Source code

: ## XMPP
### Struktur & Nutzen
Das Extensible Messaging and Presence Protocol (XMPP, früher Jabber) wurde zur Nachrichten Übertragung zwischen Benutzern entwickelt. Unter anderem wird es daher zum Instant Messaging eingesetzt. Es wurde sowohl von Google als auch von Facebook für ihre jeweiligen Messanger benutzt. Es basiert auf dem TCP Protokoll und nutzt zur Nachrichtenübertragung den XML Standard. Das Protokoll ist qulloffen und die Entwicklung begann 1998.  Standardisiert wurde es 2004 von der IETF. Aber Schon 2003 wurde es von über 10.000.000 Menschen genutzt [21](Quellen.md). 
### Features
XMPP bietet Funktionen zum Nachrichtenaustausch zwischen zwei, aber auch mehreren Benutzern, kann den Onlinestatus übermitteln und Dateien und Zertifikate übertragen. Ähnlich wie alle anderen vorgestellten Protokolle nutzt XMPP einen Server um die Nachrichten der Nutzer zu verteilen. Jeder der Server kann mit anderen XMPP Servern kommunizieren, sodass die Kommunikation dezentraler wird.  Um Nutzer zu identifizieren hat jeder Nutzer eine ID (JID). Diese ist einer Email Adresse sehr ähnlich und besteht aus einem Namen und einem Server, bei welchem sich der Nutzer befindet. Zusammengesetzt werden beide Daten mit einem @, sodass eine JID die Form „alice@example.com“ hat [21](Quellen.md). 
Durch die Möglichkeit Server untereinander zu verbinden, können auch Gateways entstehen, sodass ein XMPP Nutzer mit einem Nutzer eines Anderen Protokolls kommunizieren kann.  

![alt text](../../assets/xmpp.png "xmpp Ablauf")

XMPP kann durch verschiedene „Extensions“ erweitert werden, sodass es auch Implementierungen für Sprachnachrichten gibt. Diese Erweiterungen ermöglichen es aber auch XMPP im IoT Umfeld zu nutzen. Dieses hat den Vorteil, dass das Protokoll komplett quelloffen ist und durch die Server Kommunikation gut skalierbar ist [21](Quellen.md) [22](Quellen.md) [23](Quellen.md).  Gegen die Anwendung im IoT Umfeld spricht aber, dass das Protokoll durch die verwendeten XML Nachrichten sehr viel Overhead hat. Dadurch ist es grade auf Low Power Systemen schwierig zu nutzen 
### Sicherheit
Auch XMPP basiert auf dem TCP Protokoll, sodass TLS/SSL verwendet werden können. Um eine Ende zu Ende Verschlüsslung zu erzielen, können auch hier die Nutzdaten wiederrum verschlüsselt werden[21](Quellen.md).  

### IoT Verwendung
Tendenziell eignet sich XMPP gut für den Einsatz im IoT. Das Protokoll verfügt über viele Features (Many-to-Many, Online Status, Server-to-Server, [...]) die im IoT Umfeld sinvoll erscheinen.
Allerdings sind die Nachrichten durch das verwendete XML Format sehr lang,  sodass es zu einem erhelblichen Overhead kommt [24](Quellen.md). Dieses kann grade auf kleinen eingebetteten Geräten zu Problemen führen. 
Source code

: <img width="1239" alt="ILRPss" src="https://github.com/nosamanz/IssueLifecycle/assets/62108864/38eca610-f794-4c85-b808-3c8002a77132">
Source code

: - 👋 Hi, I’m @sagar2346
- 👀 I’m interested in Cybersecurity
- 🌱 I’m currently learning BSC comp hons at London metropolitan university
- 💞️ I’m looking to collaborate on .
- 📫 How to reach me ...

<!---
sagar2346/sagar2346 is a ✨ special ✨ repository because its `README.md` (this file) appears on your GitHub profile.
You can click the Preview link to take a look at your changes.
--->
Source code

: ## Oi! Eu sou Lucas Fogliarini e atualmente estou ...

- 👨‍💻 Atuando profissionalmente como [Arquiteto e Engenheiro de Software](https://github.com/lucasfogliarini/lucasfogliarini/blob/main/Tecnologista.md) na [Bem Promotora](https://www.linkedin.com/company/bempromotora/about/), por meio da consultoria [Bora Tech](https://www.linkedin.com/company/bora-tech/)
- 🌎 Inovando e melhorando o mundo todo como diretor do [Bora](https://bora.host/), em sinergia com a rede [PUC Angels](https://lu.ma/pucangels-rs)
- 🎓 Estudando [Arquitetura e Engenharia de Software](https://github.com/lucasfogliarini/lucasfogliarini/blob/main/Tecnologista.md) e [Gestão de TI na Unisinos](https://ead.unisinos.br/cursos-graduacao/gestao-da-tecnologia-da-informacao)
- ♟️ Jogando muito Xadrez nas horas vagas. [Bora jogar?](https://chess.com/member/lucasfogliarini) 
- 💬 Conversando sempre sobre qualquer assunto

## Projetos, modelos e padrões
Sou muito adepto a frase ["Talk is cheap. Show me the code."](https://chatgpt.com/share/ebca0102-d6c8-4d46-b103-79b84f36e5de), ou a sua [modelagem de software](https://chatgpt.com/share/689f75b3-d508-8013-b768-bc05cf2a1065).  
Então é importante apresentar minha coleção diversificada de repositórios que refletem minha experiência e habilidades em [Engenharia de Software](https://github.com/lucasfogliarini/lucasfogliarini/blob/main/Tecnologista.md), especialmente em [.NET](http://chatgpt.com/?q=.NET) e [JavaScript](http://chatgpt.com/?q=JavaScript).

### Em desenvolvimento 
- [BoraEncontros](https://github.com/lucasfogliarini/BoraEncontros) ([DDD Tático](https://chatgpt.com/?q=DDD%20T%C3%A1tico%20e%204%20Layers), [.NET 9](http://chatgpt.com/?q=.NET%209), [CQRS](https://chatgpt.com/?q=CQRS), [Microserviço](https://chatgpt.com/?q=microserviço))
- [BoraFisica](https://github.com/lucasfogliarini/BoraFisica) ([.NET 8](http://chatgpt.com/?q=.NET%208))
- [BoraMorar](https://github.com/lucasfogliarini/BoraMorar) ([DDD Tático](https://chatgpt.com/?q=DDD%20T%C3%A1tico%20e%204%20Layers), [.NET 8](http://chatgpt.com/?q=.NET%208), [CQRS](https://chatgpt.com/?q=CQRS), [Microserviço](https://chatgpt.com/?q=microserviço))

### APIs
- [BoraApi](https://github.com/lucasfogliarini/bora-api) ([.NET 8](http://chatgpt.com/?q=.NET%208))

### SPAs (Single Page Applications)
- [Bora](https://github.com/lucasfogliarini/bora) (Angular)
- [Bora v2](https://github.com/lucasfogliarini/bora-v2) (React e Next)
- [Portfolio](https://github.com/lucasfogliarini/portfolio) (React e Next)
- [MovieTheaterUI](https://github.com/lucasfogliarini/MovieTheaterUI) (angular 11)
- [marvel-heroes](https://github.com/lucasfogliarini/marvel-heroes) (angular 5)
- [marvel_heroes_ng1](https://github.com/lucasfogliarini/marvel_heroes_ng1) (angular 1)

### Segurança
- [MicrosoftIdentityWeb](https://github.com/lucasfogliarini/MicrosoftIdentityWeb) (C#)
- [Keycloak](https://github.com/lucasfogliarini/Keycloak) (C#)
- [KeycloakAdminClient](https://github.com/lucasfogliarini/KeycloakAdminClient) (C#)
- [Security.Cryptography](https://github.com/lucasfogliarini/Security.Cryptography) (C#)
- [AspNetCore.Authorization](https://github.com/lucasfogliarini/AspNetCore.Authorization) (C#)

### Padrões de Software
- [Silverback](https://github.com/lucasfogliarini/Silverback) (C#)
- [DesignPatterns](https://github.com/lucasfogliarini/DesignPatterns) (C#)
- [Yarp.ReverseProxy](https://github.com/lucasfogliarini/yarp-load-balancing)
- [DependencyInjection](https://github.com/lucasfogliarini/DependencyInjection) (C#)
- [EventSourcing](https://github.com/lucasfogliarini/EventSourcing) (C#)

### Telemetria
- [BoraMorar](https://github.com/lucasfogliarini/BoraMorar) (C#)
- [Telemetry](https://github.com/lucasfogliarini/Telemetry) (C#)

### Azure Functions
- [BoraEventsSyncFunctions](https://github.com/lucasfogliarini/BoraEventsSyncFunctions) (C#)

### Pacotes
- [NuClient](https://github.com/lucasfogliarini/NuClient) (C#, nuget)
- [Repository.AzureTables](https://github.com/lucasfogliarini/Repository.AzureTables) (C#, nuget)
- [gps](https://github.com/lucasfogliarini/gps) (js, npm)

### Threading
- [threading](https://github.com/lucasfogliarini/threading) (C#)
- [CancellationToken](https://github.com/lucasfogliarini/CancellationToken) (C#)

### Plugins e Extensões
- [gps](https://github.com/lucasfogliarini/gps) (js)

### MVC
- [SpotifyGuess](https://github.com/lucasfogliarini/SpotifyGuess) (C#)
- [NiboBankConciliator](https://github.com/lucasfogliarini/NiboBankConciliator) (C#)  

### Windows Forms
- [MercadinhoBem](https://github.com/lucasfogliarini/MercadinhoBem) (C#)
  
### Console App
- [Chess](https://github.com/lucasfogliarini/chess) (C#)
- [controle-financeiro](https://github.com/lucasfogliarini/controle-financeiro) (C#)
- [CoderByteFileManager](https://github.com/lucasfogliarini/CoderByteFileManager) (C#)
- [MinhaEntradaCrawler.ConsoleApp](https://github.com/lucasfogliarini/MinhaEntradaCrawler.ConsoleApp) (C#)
____________________
#### What is being asked
Wherever the string "nutzt" appears in the records above, copy the line it sits in.

#### Finished task
Das Extensible Messaging and Presence Protocol (XMPP, früher Jabber) wurde zur Nachrichten Übertragung zwischen Benutzern entwickelt. Unter anderem wird es daher zum Instant Messaging eingesetzt. Es wurde sowohl von Google als auch von Facebook für ihre jeweiligen Messanger benutzt. Es basiert auf dem TCP Protokoll und nutzt zur Nachrichtenübertragung den XML Standard. Das Protokoll ist qulloffen und die Entwicklung begann 1998.  Standardisiert wurde es 2004 von der IETF. Aber Schon 2003 wurde es von über 10.000.000 Menschen genutzt [21](Quellen.md). 
XMPP bietet Funktionen zum Nachrichtenaustausch zwischen zwei, aber auch mehreren Benutzern, kann den Onlinestatus übermitteln und Dateien und Zertifikate übertragen. Ähnlich wie alle anderen vorgestellten Protokolle nutzt XMPP einen Server um die Nachrichten der Nutzer zu verteilen. Jeder der Server kann mit anderen XMPP Servern kommunizieren, sodass die Kommunikation dezentraler wird.  Um Nutzer zu identifizieren hat jeder Nutzer eine ID (JID). Diese ist einer Email Adresse sehr ähnlich und besteht aus einem Namen und einem Server, bei welchem sich der Nutzer befindet. Zusammengesetzt werden beide Daten mit einem @, sodass eine JID die Form „alice@example.com“ hat [21](Quellen.md). 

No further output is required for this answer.